A gente cabe, mas se esquece | Grupo Primitivos de Teatro (MT)
- Thairo Meneghetti
- 8 de jun. de 2024
- 3 min de leitura
Texto por Everton Britto com colaboração de Leandro Brito | Revisão por Andreza Pereira | Fotografia por Fred Gustavos.

O Grupo Primitivos entra em cena para encerrar a noite do sexto dia do XII Festival de Teatro Velha Joana com o espetáculo A gente cabe, mas se esquece. Entramos no Centro Cultural, e o palco está tomado por jovens artistas, que demonstram tristeza através da expressão corporal. Compondo a cenografia, dois praticáveis, que tiveram diversos usos e significados durante a apresentação, de palco à mesa de jantar.

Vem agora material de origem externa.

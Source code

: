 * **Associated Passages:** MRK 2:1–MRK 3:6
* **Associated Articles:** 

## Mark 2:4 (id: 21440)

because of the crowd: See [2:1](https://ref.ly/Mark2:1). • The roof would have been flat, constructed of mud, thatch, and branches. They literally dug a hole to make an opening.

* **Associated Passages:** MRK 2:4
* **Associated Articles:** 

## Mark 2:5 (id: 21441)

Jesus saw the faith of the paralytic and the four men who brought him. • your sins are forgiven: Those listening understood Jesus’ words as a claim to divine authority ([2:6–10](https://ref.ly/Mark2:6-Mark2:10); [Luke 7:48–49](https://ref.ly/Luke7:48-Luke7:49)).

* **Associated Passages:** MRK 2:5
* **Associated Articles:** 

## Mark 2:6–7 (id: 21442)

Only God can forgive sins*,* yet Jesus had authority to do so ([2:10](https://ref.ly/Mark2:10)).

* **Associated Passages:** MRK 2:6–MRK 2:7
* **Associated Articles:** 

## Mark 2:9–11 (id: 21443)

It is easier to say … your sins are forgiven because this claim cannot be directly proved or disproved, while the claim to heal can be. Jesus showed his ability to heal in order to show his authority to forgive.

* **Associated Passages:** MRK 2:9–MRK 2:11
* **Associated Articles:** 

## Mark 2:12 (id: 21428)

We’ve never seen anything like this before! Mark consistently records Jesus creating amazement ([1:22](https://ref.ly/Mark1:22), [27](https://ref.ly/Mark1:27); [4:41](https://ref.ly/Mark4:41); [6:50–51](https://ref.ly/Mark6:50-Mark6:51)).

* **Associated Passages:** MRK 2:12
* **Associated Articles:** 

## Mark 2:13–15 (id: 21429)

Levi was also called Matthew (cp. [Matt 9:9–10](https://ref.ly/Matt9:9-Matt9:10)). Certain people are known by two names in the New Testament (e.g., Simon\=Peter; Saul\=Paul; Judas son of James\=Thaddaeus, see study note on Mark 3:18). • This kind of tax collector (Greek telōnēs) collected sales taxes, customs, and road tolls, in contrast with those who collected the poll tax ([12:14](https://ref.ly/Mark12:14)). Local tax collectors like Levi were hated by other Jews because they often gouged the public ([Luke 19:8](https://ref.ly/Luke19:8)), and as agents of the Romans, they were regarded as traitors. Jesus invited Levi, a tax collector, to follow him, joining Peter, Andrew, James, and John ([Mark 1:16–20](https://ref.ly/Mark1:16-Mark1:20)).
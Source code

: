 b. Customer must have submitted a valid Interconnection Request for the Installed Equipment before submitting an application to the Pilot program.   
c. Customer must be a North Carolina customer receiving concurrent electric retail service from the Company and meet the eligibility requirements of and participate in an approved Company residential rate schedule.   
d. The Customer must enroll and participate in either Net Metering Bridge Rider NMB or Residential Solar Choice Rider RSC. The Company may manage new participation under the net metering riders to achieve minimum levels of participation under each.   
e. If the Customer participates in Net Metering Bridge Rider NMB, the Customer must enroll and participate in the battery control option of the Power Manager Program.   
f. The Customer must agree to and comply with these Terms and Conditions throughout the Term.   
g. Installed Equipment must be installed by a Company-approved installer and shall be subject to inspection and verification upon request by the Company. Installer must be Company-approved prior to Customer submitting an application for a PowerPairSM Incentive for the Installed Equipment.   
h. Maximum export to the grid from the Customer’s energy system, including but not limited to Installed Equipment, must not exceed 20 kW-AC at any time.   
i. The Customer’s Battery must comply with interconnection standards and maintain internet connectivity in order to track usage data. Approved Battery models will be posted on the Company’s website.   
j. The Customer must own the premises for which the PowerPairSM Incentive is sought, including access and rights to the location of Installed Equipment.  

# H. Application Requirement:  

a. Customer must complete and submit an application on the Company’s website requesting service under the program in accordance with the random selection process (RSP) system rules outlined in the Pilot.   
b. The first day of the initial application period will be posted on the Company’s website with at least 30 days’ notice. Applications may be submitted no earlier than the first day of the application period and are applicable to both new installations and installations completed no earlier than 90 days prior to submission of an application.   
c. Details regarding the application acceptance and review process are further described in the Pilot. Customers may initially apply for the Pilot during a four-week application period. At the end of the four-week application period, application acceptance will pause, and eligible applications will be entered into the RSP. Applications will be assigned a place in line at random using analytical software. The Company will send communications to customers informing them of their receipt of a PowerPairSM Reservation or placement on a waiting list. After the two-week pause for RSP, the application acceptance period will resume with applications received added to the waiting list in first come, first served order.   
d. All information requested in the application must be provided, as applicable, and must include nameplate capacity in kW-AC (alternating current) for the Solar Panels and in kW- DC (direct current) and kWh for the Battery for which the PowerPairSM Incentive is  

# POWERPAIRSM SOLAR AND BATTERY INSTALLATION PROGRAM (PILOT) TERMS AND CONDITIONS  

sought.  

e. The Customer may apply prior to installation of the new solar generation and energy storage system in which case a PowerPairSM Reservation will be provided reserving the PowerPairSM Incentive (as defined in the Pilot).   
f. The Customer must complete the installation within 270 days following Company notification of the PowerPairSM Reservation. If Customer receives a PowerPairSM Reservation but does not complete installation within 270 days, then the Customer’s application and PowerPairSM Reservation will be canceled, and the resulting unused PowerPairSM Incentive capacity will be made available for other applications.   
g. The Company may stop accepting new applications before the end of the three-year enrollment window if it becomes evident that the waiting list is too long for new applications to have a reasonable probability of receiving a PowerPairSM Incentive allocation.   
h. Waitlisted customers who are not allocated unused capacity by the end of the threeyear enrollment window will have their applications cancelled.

Uma impactante imagem cênica é construída pelos artistas com sacos plásticos em suas cabeças e movimentos lentos: vão retirando-se vagarosamente, sufocando-se até o palco ficar quase vazio. Os jovens corpos dançam suas dores, depressões e medos. A cena dói, é feita com muita sinceridade, e o que vemos é a pulsão dos atores. Eles sabem do que estão falando e o quanto é importante falarmos disso nos dias caóticos em que vivemos.
Um microfone é colocado no centro do palco, e a atriz Isabela Cassimiro compartilha com o público um depoimento sobre os bullyings sofridos na escola; fala da relação com o seu corpo, peso e o quanto isso a machuca. No decorrer do relato, ouvimos vários insultos vindos do resto do elenco, que acontecem num crescente, trazendo à tona uma série de preconceitos que fazem parte da exigência de um corpo perfeito e, antes de mais nada, magro.
O discurso da atriz se mantém sereno até o fim, e essa fala ganha expressão, em uma movimentação que remete ao carinho feito no próprio corpo, independente dos insultos. Ela se abraça, se acaricia e resiste num lindo movimento de amor próprio.
A ação é muito simples, mas transborda. Os demais atores, aos poucos, vão saindo do lugar de preconceito, e empatia e amor vão tomando conta de todos. Percebemos que a catarse se espalha pela plateia, pois vários olhos estão marejados, a respiração em suspenso e há suspiros de nó na garganta.
No desenrolar das ações, os artistas falam ainda de preconceito aos negros, aos gays e às mulheres. Para encerrar, vemos os praticáveis virarem uma imensa mesa de jantar, vários tipos de comida aparecem e famintos, eles começam a devorar o banquete. O elenco se entope de comida, cada vez mais esfomeados, fazendo uma grande bagunça. Misturam-se sabores, a comida cai, a performatividade da cena extravasa os limites do palco. Nós, que estamos do lado de cá, em algum momento nos sentimos do lado de lá, junto com os atores, sentindo os sabores, escorregando com os restos de comida, que caem, rindo, brincando, se divertindo.Essa comunhão, que transborda as fronteiras da cena, dialoga com o que Antonin Artaud (1938, p. 24) diz em seu livro O Teatro e seu duplo: “O teatro reencontra a noção das figuras e dos símbolos-tipos, que agem como se fossem pausas, sinais de suspensão, paradas cardíacas, acessos de humor, acessos inflamatórios de imagens em nossas cabeças bruscamente despertadas; o teatro nos restitui todos os conflitos em nós adormecidos com todas as suas forças, e ele dá a essas forças nomes que saudamos como se fossem símbolos: e diante de nós trava-se então uma batalha de símbolos, lançados uns contra os outros num pisoteamento impossível; pois só pode haver teatro a partir do momento em que realmente começa o impossível e em que a poesia que acontece em cena alimenta e aquece símbolos realizados.” Assim, o Grupo Primitivos arranca aplausos efusivos dos espectadores, que têm a certeza de terem vivido uma experiência singular.
Texto escrito a partir da programação do XII Festival Velha Joana, em Primavera do Leste (MT), no período de 01 a 11 de novembro de 2018.